▶ **Requirement**:
Whenever a line in the records below holds the string "产品转化", copy it out.
*** Dataset extract ***
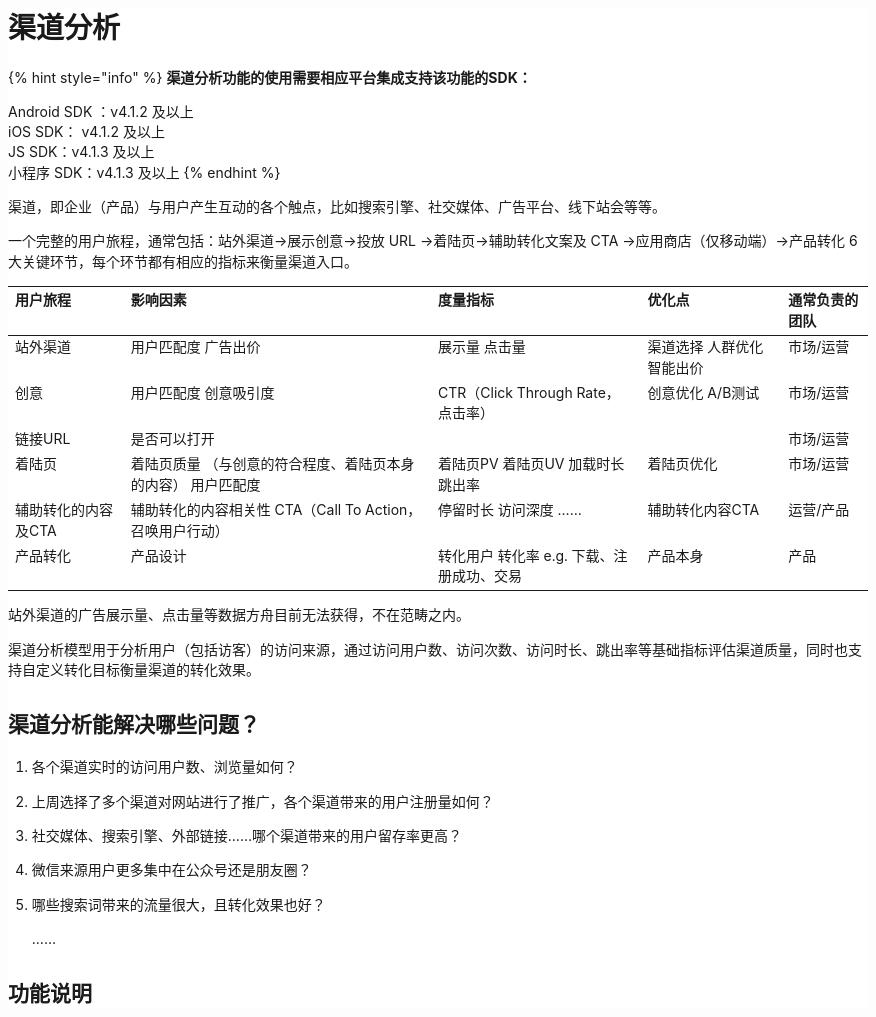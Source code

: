 # 渠道分析

{% hint style="info" %}
**渠道分析功能的使用需要相应平台集成支持该功能的SDK：**

Android SDK ：v4.1.2 及以上  
iOS SDK： v4.1.2 及以上  
JS SDK：v4.1.3 及以上  
小程序 SDK：v4.1.3 及以上
{% endhint %}

渠道，即企业（产品）与用户产生互动的各个触点，比如搜索引擎、社交媒体、广告平台、线下站会等等。

一个完整的用户旅程，通常包括：站外渠道→展示创意→投放 URL →着陆页→辅助转化文案及 CTA →应用商店（仅移动端）→产品转化 6大关键环节，每个环节都有相应的指标来衡量渠道入口。

| 用户旅程 | 影响因素 | 度量指标 | 优化点 | 通常负责的团队 |
| :--- | :--- | :--- | :--- | :--- |
| 站外渠道 | 用户匹配度  广告出价 | 展示量  点击量 | 渠道选择  人群优化  智能出价 | 市场/运营 |
| 创意 | 用户匹配度  创意吸引度 | CTR（Click Through Rate，点击率） | 创意优化  A/B测试 | 市场/运营 |
| 链接URL | 是否可以打开 |  |  | 市场/运营 |
| 着陆页 | 着陆页质量 （与创意的符合程度、着陆页本身的内容）  用户匹配度 | 着陆页PV   着陆页UV   加载时长   跳出率 | 着陆页优化 | 市场/运营 |
| 辅助转化的内容及CTA | 辅助转化的内容相关性 CTA（Call To Action，召唤用户行动） | 停留时长   访问深度   …… | 辅助转化内容CTA | 运营/产品 |
| 产品转化 | 产品设计 | 转化用户    转化率   e.g. 下载、注册成功、交易 | 产品本身 | 产品 |

站外渠道的广告展示量、点击量等数据方舟目前无法获得，不在范畴之内。

渠道分析模型用于分析用户（包括访客）的访问来源，通过访问用户数、访问次数、访问时长、跳出率等基础指标评估渠道质量，同时也支持自定义转化目标衡量渠道的转化效果。

## 渠道分析能解决哪些问题？

1. 各个渠道实时的访问用户数、浏览量如何？
2. 上周选择了多个渠道对网站进行了推广，各个渠道带来的用户注册量如何？
3. 社交媒体、搜索引擎、外部链接……哪个渠道带来的用户留存率更高？
4. 微信来源用户更多集中在公众号还是朋友圈？
5. 哪些搜索词带来的流量很大，且转化效果也好？

   ……

## 功能说明
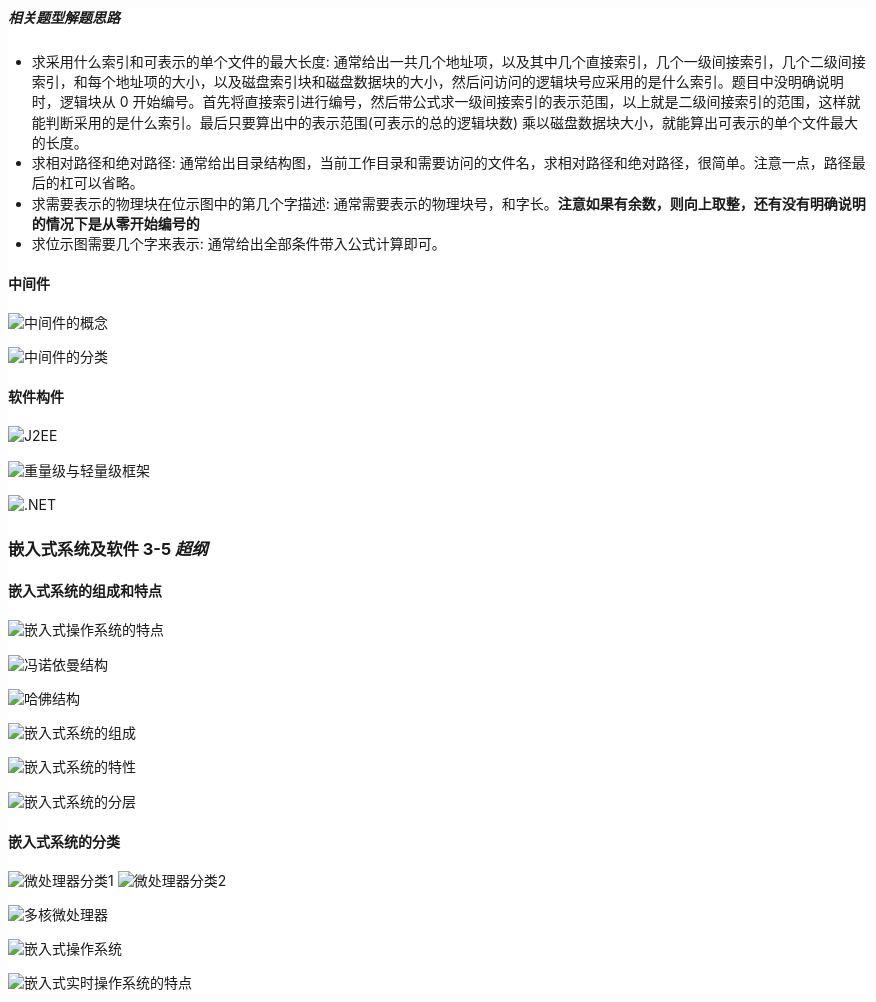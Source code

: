 ##### 相关题型解题思路

- 求采用什么索引和可表示的单个文件的最大长度: 通常给出一共几个地址项，以及其中几个直接索引，几个一级间接索引，几个二级间接索引，和每个地址项的大小，以及磁盘索引块和磁盘数据块的大小，然后问访问的逻辑块号应采用的是什么索引。题目中没明确说明时，逻辑块从 0 开始编号。首先将直接索引进行编号，然后带公式求一级间接索引的表示范围，以上就是二级间接索引的范围，这样就能判断采用的是什么索引。最后只要算出中的表示范围(可表示的总的逻辑块数) 乘以磁盘数据块大小，就能算出可表示的单个文件最大的长度。
- 求相对路径和绝对路径: 通常给出目录结构图，当前工作目录和需要访问的文件名，求相对路径和绝对路径，很简单。注意一点，路径最后的杠可以省略。
- 求需要表示的物理块在位示图中的第几个字描述: 通常需要表示的物理块号，和字长。**注意如果有余数，则向上取整，还有没有明确说明的情况下是从零开始编号的**
- 求位示图需要几个字来表示: 通常给出全部条件带入公式计算即可。

#### 中间件

![中间件的概念](https://jsd.cdn.zzko.cn/gh/Humble-Xiang/picx-images@master/Development/image.5dm6nuxci8k0.webp "中间件的概念")

![中间件的分类](https://jsd.cdn.zzko.cn/gh/Humble-Xiang/picx-images@master/Development/image.6exx8nfljkk0.webp "中间件的分类")

#### 软件构件

![J2EE](https://jsd.cdn.zzko.cn/gh/Humble-Xiang/picx-images@master/Development/image.4xi19klhywo0.webp "J2EE")

![重量级与轻量级框架](https://jsd.cdn.zzko.cn/gh/Humble-Xiang/picx-images@master/Development/image.5i2z5xd0n8k0.webp "重量级与轻量级框架")

![.NET](https://jsd.cdn.zzko.cn/gh/Humble-Xiang/picx-images@master/Development/image.1shw9oux6co0.webp ".NET")

### 嵌入式系统及软件 3-5 _超纲_

#### 嵌入式系统的组成和特点

![嵌入式操作系统的特点](https://jsd.cdn.zzko.cn/gh/Humble-Xiang/picx-images@master/Development/image.7089o6hoe840.webp "嵌入式操作系统的特点")

![冯诺依曼结构](https://jsd.cdn.zzko.cn/gh/Humble-Xiang/picx-images@master/Development/image.14ex5c4elzcw.webp "冯诺依曼结构")

![哈佛结构](https://jsd.cdn.zzko.cn/gh/Humble-Xiang/picx-images@master/Development/image.6c5e3h1a0eo0.webp "哈佛结构")

![嵌入式系统的组成](https://jsd.cdn.zzko.cn/gh/Humble-Xiang/picx-images@master/Development/image.3awqm214wv80.webp "嵌入式系统的组成")

![嵌入式系统的特性](https://jsd.cdn.zzko.cn/gh/Humble-Xiang/picx-images@master/Development/image.6ilkibhoz1o0.webp "嵌入式系统的特性")

![嵌入式系统的分层](https://jsd.cdn.zzko.cn/gh/Humble-Xiang/picx-images@master/Development/image.67iw02a1tos0.webp "嵌入式系统的分层")

#### 嵌入式系统的分类

![微处理器分类1](https://jsd.cdn.zzko.cn/gh/Humble-Xiang/picx-images@master/Development/image.4mgtxfa7vn60.webp "微处理器分类1")
![微处理器分类2](https://jsd.cdn.zzko.cn/gh/Humble-Xiang/picx-images@master/Development/image.3oyxxpzllck0.webp "微处理器分类2")

![多核微处理器](https://jsd.cdn.zzko.cn/gh/Humble-Xiang/picx-images@master/Development/image.6tn60veft380.webp "多核微处理器")

![嵌入式操作系统](https://jsd.cdn.zzko.cn/gh/Humble-Xiang/picx-images@master/Development/image.9kfz3dgkumo.webp "嵌入式操作系统")

![嵌入式实时操作系统的特点](https://jsd.cdn.zzko.cn/gh/Humble-Xiang/picx-images@master/Development/image.7grvl523q1g0.webp "嵌入式实时操作系统的特点")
*** End of Dataset extract ***
▶ **Written solution**:
一个完整的用户旅程，通常包括：站外渠道→展示创意→投放 URL →着陆页→辅助转化文案及 CTA →应用商店（仅移动端）→产品转化 6大关键环节，每个环节都有相应的指标来衡量渠道入口。
| 产品转化 | 产品设计 | 转化用户    转化率   e.g. 下载、注册成功、交易 | 产品本身 | 产品 |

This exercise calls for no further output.